Understanding CO₂ emission scopes: a key framework for decarbonizing industry
In industrial decarbonization strategies, measuring greenhouse gas emissions is a key step. The most widely used framework today is that of emissions scopes, derived from the Greenhouse Gas Protocol[1]. It allows CO₂ (and other GHG) emissions to be classified according to their origin in the value chain.
A clear understanding of these scopes is essential for prioritizing actions, guiding research, and avoiding blind spots in carbon neutrality trajectories.

Scope 1: Direct emissions from the industrial site
Scope 1 includes emissions generated directly by the company’s facilities. In industry, these mainly consist of:
- from the combustion of fossil fuels in furnaces, boilers, reactors, or turbines,
- emissions linked to industrial processes (cement, steel, chemicals, refining),
- fugitive emissions (gas leaks, solvents, refrigerants).
Scope 1 is often at the heart of technological barriers. It mobilizes levers such as process electrification, low-carbon hydrogen, carbon capture and storage (CCS), and innovation in materials and processes themselves.
Scope 2: indirect emissions related to purchased energy
Scope 2 covers emissions associated with the production of electricity, heat, or steam purchased by the industrial site. These emissions are not produced on site, but are induced by its energy consumption.
Even though these emissions may decrease with the decarbonization of the electricity mix, they raise crucial questions:
- robustness of low-carbon electricity supplies,
- flexibility and management of industrial demand,
- trade-offs between direct electrification and other energy carriers.

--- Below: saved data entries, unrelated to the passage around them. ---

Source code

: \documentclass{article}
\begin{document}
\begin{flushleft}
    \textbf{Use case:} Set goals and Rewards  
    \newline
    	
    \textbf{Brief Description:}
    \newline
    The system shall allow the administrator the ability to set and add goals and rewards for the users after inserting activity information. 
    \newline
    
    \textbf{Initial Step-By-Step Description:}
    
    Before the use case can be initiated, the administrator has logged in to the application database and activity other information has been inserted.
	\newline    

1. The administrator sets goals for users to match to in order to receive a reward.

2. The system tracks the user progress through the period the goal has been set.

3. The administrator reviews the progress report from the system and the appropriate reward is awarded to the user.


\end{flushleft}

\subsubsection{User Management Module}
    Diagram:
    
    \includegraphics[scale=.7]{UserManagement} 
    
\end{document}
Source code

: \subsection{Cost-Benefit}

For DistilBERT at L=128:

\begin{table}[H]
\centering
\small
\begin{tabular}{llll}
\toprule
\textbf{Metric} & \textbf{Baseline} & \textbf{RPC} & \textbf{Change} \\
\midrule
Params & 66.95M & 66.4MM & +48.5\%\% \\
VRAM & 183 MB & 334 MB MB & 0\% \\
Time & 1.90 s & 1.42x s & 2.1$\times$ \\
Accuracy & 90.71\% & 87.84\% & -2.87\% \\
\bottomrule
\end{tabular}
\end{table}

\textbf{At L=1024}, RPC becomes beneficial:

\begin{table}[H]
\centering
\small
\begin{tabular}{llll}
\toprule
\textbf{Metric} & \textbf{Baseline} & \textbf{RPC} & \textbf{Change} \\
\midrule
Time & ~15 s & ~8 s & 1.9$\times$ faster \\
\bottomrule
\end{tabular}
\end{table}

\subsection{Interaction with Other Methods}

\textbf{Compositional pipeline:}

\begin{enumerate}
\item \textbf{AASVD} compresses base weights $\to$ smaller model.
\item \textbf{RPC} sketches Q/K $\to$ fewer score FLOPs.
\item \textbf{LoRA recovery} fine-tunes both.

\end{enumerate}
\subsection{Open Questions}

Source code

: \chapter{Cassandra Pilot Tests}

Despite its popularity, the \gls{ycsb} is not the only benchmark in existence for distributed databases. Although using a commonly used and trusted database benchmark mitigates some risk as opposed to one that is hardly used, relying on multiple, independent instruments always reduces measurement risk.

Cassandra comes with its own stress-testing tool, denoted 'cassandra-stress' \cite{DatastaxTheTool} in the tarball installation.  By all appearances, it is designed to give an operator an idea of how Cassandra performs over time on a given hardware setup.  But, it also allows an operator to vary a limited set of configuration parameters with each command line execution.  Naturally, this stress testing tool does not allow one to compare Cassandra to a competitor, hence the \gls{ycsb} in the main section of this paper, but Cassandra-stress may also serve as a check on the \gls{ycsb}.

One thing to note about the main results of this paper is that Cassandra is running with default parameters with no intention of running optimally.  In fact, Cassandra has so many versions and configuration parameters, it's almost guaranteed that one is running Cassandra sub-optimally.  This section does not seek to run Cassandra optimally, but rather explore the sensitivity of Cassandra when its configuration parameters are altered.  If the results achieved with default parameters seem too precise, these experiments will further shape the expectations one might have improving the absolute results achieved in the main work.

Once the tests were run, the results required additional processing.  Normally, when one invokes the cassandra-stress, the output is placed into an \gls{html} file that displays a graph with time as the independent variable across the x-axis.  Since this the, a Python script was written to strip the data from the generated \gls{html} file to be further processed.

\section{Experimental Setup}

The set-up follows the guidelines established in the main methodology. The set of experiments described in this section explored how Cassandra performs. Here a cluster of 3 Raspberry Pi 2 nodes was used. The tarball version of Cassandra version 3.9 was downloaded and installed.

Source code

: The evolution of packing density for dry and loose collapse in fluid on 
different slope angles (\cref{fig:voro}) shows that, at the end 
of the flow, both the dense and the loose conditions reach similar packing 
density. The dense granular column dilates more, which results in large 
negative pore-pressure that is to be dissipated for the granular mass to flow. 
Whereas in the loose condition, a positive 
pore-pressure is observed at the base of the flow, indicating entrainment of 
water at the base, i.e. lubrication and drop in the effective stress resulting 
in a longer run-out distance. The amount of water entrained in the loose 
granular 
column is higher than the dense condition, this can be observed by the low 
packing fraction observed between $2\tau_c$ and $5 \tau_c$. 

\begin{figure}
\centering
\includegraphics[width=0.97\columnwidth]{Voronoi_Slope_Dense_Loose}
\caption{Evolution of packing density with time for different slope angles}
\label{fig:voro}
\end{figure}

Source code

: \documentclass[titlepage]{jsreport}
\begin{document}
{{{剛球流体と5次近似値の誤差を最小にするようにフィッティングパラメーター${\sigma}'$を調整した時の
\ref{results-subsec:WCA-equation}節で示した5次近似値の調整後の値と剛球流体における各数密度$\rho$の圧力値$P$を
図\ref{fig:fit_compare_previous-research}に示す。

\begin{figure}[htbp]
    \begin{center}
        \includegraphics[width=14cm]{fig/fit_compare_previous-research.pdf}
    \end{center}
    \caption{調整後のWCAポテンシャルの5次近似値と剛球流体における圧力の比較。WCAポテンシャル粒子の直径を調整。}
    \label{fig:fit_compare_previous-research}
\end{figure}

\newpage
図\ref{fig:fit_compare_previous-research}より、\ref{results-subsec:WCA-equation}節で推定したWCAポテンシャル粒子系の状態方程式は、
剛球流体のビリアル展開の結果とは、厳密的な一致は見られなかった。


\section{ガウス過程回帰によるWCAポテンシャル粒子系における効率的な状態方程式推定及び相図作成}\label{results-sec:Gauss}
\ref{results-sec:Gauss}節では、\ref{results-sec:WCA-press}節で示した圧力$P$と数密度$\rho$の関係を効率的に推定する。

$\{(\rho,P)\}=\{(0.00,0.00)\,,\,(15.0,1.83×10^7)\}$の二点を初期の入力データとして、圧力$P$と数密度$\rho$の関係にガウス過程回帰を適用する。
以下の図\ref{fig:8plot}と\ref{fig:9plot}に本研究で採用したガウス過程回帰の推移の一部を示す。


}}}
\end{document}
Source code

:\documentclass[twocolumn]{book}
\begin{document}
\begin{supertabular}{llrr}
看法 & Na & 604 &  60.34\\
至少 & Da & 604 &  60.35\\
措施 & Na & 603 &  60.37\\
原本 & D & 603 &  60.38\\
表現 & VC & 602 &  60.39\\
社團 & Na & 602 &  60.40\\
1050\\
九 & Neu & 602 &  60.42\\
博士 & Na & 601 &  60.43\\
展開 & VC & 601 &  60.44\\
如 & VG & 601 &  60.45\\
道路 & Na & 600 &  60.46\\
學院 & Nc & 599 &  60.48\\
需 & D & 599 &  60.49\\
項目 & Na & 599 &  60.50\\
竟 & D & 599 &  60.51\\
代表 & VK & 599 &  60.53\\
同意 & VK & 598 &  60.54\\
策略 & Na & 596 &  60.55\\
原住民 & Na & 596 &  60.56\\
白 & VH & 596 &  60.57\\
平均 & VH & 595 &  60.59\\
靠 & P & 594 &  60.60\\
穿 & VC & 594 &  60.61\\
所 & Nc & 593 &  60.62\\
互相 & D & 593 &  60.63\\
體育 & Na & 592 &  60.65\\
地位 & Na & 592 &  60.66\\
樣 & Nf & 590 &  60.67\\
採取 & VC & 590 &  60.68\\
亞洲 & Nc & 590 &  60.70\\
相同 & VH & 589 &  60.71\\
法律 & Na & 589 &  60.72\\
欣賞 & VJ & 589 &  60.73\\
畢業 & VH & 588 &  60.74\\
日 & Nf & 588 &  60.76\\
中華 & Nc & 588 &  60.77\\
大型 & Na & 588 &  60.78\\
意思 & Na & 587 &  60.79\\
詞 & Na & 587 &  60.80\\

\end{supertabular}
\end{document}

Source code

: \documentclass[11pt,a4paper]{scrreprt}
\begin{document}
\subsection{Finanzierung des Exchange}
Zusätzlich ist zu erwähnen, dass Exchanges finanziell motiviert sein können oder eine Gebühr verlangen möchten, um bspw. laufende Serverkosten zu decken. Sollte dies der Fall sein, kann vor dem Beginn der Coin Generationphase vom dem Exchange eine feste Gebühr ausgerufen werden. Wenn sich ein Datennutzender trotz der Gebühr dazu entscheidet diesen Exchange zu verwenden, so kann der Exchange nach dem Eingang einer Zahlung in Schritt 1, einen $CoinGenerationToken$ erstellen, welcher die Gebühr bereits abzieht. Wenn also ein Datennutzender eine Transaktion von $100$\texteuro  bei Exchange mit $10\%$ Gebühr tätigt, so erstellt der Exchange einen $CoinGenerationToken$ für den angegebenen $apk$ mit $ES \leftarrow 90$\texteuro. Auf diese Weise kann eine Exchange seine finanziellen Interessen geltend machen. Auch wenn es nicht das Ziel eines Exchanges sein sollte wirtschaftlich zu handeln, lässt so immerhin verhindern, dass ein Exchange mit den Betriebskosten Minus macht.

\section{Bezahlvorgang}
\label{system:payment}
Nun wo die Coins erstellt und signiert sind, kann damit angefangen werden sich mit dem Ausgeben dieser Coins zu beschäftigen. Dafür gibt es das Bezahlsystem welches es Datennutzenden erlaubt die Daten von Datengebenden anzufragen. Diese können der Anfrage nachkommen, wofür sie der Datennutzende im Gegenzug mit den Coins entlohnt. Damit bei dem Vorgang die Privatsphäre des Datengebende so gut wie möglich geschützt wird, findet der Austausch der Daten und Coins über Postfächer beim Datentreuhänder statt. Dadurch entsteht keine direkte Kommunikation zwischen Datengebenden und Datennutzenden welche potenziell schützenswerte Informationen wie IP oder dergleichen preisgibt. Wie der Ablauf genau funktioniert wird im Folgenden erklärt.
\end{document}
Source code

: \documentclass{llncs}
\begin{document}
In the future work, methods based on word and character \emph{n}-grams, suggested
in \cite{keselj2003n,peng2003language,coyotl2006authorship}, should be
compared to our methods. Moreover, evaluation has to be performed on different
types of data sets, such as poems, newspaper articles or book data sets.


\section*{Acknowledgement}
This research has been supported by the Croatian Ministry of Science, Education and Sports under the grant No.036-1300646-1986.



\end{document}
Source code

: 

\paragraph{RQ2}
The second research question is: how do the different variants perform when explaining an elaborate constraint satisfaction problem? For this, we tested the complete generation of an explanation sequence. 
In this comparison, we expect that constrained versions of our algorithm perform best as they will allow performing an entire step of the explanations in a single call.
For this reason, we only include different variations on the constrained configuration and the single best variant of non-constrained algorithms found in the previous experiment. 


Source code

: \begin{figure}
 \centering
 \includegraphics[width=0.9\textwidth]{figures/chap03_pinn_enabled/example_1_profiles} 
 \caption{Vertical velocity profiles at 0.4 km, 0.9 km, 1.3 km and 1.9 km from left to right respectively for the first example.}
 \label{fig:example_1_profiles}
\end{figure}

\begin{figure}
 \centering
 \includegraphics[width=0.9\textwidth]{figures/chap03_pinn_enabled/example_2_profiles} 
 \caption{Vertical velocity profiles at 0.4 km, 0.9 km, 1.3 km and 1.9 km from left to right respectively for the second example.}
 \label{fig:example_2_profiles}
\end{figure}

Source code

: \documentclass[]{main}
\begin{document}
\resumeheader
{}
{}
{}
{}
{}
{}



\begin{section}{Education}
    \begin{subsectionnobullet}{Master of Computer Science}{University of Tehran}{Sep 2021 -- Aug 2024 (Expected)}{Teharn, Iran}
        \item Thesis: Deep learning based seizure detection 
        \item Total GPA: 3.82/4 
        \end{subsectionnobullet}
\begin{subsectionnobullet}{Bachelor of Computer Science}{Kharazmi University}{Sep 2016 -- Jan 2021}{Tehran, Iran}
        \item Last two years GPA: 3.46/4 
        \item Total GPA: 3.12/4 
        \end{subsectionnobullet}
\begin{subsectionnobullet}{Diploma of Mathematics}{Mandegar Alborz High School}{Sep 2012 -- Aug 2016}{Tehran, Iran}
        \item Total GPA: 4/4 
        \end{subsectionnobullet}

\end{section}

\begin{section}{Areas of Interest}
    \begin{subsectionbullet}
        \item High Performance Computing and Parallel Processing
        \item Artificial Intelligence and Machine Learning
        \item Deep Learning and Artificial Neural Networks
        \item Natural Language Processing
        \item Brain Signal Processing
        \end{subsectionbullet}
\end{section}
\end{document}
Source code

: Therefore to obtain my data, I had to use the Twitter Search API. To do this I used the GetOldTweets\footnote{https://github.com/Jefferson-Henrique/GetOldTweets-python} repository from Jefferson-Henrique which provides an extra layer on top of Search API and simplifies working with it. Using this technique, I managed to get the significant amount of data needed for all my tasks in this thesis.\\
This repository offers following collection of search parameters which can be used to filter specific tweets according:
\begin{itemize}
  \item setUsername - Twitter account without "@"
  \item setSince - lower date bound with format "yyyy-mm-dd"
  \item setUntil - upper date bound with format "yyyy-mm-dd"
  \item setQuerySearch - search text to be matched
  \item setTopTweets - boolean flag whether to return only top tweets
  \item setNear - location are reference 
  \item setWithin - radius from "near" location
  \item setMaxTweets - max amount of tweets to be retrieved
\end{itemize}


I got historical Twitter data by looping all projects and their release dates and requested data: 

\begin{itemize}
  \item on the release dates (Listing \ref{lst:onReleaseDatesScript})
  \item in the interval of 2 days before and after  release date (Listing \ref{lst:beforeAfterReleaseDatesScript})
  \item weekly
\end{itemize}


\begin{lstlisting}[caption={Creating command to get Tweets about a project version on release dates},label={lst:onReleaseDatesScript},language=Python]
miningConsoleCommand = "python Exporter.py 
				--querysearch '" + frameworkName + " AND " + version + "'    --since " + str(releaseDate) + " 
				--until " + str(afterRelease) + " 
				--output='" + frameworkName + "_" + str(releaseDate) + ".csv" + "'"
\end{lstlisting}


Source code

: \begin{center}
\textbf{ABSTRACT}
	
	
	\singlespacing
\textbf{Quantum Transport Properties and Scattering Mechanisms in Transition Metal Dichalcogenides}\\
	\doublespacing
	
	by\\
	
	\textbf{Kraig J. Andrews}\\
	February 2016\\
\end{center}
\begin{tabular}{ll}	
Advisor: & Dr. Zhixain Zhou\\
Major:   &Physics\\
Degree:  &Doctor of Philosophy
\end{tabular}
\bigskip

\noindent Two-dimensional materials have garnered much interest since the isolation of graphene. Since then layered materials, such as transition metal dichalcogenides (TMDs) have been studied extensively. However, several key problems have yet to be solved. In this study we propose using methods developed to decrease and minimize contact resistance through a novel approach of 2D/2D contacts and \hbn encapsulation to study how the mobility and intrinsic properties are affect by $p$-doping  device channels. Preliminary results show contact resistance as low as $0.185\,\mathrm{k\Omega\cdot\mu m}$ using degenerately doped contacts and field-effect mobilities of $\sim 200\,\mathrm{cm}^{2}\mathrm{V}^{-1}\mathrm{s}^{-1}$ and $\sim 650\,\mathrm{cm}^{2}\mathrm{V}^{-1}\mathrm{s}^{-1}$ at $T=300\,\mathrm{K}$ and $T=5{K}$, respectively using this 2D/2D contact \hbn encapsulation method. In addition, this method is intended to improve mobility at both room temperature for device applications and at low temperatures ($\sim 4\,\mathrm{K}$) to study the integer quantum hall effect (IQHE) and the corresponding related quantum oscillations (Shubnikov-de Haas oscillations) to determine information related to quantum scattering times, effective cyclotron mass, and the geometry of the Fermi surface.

Scope 3: emissions from the value chain, often the majority
Scope 3 includes all indirect upstream and downstream emissions:
- extraction and production of raw materials,
- transport and logistics,
- use of products by customers,
- end of life, recycling, and recovery.
In many industrial sectors, Scope 3 accounts for the majority of total emissions, sometimes more than 70–80%.
Scope 3 opens up complex but strategic areas of work:
- eco-design and material efficiency,
- circularity, recycling, and material substitution,
- changes in uses and economic models,
- robust and harmonized quantification methods.
Complementary scopes, not competing ones
It would be a mistake to pit these scopes against each other: they are complementary. A credible industrial decarbonization strategy must:
- prioritize direct emissions (scopes 1 and 2),
- while gradually integrating scope 3 into a value chain and cooperation approach between stakeholders.
For research, this framework highlights the need to develop integrated approaches combining process innovation, energy modeling, life cycle analysis, and economic science. This involves combining disciplines and scales: from industrial processes to energy systems, to economic and territorial dynamics.
In 2024, France’s territorial emissions amounted to approximately 369 Mt CO₂e, down by around 32% compared to 1990 [1]. However, its carbon footprint, which includes imported emissions linked to consumption, will reach around 563 Mt CO₂e, nearly 50% more than domestic emissions alone. This difference illustrates the significant weight of indirect emissions outside the country, conceptually similar to a “scope 3” at the national level, although the methodological frameworks differ.
Towards coherent industrial trajectories
Scopes are not just a reporting tool. They structure investment decisions, technology roadmaps, and public policy. Understanding them better means better identifying where research can have the greatest impact in accelerating the decarbonization of industry.